DIRECTIONS:
Would you please return the line containing "Attempt at using" and all the lines after it through the end of the records below, unchanged and on their own?

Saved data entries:
*** Begin section ***

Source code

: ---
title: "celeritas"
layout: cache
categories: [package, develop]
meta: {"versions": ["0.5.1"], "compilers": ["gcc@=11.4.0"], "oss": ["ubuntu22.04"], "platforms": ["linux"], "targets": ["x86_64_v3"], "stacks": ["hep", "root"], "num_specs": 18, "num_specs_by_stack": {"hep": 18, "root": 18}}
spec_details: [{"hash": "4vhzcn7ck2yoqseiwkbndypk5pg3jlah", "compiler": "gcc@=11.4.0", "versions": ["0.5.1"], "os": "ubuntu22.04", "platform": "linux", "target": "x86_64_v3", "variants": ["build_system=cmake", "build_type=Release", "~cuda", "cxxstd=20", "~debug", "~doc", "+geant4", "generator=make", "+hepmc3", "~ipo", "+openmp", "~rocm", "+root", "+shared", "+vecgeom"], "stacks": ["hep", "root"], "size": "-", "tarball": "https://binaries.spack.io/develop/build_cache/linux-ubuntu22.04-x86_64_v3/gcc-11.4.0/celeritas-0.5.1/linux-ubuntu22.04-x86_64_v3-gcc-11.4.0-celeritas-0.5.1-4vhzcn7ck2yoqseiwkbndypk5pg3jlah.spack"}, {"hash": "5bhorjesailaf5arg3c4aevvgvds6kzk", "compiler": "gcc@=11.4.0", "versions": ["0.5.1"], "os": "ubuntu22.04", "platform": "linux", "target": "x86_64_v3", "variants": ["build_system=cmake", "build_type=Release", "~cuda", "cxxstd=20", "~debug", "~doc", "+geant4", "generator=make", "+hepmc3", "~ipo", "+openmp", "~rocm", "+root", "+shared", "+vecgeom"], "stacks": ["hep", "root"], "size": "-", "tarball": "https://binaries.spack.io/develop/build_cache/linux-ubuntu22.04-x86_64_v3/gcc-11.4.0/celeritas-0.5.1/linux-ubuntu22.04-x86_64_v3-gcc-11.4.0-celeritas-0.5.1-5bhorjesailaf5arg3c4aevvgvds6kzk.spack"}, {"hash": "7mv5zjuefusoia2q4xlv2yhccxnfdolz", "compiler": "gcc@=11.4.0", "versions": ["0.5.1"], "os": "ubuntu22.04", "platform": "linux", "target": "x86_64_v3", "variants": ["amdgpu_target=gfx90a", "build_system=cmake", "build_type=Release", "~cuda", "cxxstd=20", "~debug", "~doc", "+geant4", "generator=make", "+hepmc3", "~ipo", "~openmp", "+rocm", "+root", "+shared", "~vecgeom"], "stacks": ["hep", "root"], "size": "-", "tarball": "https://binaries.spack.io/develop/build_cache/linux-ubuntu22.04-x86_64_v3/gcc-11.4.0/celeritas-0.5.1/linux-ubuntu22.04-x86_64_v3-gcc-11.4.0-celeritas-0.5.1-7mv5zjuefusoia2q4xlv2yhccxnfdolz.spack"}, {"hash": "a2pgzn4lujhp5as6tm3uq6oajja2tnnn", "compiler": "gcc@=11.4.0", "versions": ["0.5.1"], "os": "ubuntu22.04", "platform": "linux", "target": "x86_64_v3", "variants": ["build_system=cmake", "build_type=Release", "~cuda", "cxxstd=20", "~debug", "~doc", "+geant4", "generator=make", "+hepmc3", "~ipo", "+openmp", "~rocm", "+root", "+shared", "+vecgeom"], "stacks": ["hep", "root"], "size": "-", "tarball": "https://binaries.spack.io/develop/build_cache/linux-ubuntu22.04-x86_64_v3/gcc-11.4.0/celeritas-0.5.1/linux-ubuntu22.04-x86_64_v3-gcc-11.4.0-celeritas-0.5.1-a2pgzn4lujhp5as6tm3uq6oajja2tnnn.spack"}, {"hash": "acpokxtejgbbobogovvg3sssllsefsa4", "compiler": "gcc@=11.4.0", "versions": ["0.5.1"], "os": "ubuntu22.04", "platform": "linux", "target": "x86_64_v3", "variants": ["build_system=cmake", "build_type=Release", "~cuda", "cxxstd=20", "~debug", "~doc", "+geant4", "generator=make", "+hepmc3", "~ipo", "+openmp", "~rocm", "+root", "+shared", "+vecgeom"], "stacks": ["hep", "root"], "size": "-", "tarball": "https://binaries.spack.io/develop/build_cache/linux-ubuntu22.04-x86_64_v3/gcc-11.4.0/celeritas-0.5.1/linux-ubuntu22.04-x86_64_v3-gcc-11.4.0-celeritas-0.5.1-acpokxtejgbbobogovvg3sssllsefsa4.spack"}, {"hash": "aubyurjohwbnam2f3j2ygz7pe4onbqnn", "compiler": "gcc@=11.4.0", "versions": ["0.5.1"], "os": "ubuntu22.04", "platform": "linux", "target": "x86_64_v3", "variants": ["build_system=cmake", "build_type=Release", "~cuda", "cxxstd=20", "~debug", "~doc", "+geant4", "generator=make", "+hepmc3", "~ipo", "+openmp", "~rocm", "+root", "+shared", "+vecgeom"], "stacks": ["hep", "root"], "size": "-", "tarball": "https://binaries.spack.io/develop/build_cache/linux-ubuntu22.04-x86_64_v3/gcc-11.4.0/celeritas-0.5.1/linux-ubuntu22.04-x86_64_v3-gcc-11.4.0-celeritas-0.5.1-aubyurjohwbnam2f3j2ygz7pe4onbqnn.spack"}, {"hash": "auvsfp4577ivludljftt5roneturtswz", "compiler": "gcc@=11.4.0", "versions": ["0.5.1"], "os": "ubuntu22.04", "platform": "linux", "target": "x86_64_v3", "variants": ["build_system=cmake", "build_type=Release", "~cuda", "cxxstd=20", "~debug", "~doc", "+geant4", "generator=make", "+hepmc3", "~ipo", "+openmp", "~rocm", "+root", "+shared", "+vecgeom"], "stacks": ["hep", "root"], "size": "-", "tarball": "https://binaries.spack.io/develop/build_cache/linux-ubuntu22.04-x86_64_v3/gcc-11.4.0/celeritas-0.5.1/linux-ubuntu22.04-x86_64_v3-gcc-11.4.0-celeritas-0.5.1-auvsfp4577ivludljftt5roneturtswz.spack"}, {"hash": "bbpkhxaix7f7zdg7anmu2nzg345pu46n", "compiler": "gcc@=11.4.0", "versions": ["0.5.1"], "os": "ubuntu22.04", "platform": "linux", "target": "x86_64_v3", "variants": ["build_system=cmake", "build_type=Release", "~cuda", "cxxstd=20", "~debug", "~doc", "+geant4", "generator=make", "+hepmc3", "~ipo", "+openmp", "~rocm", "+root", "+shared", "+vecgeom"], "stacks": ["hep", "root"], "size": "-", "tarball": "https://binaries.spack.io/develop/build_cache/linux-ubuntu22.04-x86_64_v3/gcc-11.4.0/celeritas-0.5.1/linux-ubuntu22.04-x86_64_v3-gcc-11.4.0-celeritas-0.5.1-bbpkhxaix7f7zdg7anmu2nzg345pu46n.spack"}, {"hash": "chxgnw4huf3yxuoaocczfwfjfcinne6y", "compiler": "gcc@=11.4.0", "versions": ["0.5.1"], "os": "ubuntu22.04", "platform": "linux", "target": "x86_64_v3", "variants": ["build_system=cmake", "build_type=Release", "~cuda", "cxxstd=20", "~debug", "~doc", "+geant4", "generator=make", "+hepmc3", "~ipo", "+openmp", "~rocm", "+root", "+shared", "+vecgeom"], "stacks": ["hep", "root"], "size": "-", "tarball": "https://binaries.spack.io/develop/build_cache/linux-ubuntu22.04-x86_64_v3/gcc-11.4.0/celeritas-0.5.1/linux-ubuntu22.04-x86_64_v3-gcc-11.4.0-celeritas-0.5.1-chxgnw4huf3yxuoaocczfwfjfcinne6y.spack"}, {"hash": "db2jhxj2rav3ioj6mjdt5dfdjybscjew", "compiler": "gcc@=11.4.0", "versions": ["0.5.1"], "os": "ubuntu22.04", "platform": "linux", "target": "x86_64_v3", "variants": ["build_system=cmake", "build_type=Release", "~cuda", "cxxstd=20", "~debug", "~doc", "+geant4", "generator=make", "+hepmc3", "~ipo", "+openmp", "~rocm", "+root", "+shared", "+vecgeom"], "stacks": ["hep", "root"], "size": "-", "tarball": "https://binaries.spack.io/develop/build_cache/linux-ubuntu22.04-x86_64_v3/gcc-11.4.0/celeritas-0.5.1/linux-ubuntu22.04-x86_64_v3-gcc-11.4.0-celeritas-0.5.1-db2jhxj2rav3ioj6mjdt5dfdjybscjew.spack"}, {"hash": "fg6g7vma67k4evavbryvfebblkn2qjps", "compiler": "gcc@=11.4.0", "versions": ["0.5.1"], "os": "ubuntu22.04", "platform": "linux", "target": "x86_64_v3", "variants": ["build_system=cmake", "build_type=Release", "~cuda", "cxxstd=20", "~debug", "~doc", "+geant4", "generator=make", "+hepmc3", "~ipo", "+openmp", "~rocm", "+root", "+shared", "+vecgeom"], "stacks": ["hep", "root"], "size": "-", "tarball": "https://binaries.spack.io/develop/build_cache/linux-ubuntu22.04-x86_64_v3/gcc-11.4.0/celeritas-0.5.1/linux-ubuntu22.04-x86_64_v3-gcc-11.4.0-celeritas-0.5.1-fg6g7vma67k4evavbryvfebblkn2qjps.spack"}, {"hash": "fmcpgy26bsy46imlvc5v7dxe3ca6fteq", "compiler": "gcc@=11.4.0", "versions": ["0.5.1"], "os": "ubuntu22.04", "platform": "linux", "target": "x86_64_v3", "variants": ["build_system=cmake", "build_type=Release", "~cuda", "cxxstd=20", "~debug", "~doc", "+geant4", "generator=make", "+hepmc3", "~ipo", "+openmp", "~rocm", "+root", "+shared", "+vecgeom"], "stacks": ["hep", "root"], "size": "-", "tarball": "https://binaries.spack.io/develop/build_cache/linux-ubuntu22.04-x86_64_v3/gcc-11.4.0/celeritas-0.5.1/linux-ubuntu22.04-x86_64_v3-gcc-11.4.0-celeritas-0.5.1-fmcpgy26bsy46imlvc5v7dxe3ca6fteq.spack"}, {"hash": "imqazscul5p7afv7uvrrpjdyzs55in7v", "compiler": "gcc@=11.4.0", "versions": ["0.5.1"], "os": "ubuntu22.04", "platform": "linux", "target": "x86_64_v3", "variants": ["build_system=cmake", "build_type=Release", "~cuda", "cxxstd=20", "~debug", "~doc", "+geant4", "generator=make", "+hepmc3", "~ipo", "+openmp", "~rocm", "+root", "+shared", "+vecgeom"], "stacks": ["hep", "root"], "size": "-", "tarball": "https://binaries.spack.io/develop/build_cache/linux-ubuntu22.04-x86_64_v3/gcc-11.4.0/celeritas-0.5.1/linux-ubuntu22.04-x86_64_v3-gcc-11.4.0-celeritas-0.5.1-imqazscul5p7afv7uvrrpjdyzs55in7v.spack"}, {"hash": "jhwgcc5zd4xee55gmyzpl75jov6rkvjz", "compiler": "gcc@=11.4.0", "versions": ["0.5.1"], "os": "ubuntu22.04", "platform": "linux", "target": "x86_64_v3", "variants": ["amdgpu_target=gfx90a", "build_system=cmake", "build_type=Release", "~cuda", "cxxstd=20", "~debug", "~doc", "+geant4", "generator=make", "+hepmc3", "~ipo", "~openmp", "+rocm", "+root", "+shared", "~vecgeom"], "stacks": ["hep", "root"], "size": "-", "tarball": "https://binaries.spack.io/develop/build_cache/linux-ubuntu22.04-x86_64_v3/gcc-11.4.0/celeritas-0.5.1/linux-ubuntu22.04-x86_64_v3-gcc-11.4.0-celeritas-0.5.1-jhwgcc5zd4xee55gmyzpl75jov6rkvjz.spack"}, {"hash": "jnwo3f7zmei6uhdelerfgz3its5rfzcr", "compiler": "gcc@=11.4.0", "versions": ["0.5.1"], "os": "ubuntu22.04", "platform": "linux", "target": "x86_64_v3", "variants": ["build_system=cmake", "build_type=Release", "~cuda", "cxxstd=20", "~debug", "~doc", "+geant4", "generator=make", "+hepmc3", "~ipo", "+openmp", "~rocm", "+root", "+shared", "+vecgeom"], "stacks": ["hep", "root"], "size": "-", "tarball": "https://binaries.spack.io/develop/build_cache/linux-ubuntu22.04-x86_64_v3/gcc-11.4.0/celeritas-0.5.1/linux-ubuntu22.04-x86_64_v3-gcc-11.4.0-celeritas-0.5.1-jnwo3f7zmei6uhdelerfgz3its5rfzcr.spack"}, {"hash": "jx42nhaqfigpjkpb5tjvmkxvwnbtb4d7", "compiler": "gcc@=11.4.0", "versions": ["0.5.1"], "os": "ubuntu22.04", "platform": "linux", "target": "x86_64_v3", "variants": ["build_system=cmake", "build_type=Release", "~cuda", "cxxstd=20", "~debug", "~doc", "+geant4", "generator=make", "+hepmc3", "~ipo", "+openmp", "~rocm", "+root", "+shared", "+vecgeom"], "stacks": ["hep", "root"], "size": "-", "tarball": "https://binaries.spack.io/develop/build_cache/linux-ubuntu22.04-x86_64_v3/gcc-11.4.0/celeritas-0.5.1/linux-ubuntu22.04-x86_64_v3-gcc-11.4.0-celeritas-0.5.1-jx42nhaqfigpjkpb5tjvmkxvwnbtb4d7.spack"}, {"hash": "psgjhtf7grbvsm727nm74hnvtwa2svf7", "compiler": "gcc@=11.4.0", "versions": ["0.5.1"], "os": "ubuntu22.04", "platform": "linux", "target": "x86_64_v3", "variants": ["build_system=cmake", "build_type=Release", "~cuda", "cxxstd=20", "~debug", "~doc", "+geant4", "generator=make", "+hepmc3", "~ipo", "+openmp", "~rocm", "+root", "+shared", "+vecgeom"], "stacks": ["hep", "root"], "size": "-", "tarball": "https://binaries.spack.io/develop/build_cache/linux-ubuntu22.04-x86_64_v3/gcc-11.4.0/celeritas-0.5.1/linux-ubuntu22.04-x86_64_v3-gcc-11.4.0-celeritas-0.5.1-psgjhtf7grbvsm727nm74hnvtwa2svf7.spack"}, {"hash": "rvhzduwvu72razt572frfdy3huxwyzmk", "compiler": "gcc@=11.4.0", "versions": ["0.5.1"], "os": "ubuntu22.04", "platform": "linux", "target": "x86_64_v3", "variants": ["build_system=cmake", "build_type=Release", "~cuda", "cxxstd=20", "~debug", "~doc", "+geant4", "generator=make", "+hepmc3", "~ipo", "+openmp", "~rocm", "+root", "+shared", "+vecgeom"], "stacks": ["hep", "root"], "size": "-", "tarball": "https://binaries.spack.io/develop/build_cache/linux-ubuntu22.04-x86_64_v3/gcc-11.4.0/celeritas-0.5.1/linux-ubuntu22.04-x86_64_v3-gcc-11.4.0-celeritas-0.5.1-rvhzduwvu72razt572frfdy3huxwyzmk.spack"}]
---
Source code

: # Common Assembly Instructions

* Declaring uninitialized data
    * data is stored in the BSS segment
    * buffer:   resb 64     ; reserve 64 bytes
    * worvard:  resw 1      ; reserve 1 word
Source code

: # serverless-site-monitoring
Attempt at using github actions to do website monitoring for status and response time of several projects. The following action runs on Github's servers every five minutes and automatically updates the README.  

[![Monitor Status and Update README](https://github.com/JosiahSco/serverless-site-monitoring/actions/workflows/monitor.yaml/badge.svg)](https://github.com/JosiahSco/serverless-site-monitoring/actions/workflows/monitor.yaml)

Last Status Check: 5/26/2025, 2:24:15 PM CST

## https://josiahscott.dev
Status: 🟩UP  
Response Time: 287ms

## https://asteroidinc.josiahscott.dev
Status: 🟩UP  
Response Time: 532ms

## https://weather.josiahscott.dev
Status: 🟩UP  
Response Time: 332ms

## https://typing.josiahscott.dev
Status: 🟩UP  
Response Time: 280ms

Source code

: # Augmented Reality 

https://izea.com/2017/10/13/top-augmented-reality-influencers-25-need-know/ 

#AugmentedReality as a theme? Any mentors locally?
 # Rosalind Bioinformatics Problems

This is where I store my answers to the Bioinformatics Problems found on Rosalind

*** End section ***

OUTPUT FOR THIS EXERCISE:
Attempt at using github actions to do website monitoring for status and response time of several projects. The following action runs on Github's servers every five minutes and automatically updates the README.  

[![Monitor Status and Update README](https://github.com/JosiahSco/serverless-site-monitoring/actions/workflows/monitor.yaml/badge.svg)](https://github.com/JosiahSco/serverless-site-monitoring/actions/workflows/monitor.yaml)

Last Status Check: 5/26/2025, 2:24:15 PM CST

## https://josiahscott.dev
Status: 🟩UP  
Response Time: 287ms

## https://asteroidinc.josiahscott.dev
Status: 🟩UP  
Response Time: 532ms

## https://weather.josiahscott.dev
Status: 🟩UP  
Response Time: 332ms

## https://typing.josiahscott.dev
Status: 🟩UP  
Response Time: 280ms

Source code

: # Augmented Reality 

https://izea.com/2017/10/13/top-augmented-reality-influencers-25-need-know/ 

#AugmentedReality as a theme? Any mentors locally?
 # Rosalind Bioinformatics Problems

This is where I store my answers to the Bioinformatics Problems found on Rosalind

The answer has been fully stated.